A revelação é "O Drible", do jornalista Sérgio Rodrigues, um raro romance brasileiro cadenciado pelo universo do futebol e que desde o seu lançamento, há seis meses, é saudado pela crítica como um acontecimento.
Na volta do Mundial ao Brasil, 64 anos depois, a ausência é a do maior clássico sobre a derrota para o Uruguai na final de 1950, no Maracanã. "Anatomia de uma Derrota", de Paulo Perdigão, retrato minucioso do "Maracanazo", está fora de catálogo e não será reeditado.
Entre um e outro livro, há incontáveis títulos de autores nacionais sobre o tema, a grande maioria de não ficção. Livrarias que abrigam clássicos como "O Negro no Futebol Brasileiro", de Mario Filho --pioneiro ao investigar a contribuição da miscigenação ao jogo e que ganhará tradução ao inglês para ser distribuído a estrangeiros durante a Copa--, preparam-se para receber carradas de papel descartável sobre o tema.
"O grosso [dos lançamentos] é caça-níquel.
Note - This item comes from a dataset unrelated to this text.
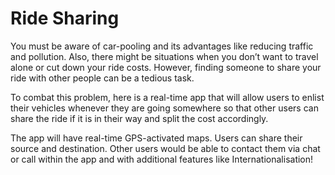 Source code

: # Ride Sharing

You must be aware of car-pooling and its advantages like reducing traffic and pollution. Also, there might be situations when you don’t want to travel alone or cut down your ride costs. However, finding someone to share your ride with other people can be a tedious task. 

To combat this problem, here is a real-time app that will allow users to enlist their vehicles whenever they are going somewhere so that other users can share the ride if it is in their way and split the cost accordingly.

The app will have real-time GPS-activated maps. Users can share their source and destination. Other users would be able to contact them via chat or call within the app and with additional features like Internationalisation!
Os chamados de oportunidade', para não se chamar de oportunista", resume o jornalista Juca Kfouri, colunista da Folha.
Há no pacote duas biografias de Neymar ("Neymar - O Último Poeta do Futebol", do italiano Luca Caioli, e "Neymar - O Sonho Brasileiro", do dinamarquês Peter Banke), ambas prestes a vir a público e parecidas entre si pela ligeireza e trivialidade, embora a primeira seja menos inconsistente que a segunda.
Almanaques e guias, assim como reuniões de crônicas, saíram (ou sairão) aos borbotões, mas poucos merecem menção, como "Quando É Dia de Futebol" (textos de Drummond sobre futebol, já lançado) e "Os Garotos do Brasil" (textos de Ruy Castro sobre craques do país, a sair).
Entre as reedições, o destaque é outro livro de Mario Filho, "Histórias do Flamengo", cuja última edição era de 1966.
Autor de 73 prefácios de livros sobre o tema, Juca destaca uma surpresa: "Uma História das Copas do Mundo - Futebol e Sociedade", trabalho em dois volumes e mais de mil páginas do historiador cearense Airton de Farias que esmiúça os Mundiais em paralelo ao seu contexto histórico.
REVELAÇÃO
Ao definir "O Drible" como "obra-prima", Juca integra um time de admiradores que inclui Tostão ("o livro que gostaria de ter escrito", disse em sua coluna na Folha) e Luis Fernando Verissimo.
Crítico literário (escreve no site www.todoprosa.com.br) e autor de outros seis livros, o mineiro radicado no Rio Sérgio Rodrigues, 52, conta que o romance --originalmente um conto sobre um craque com poderes sobrenaturais que foi maior que Pelé-- foi cevado por quase 20 anos.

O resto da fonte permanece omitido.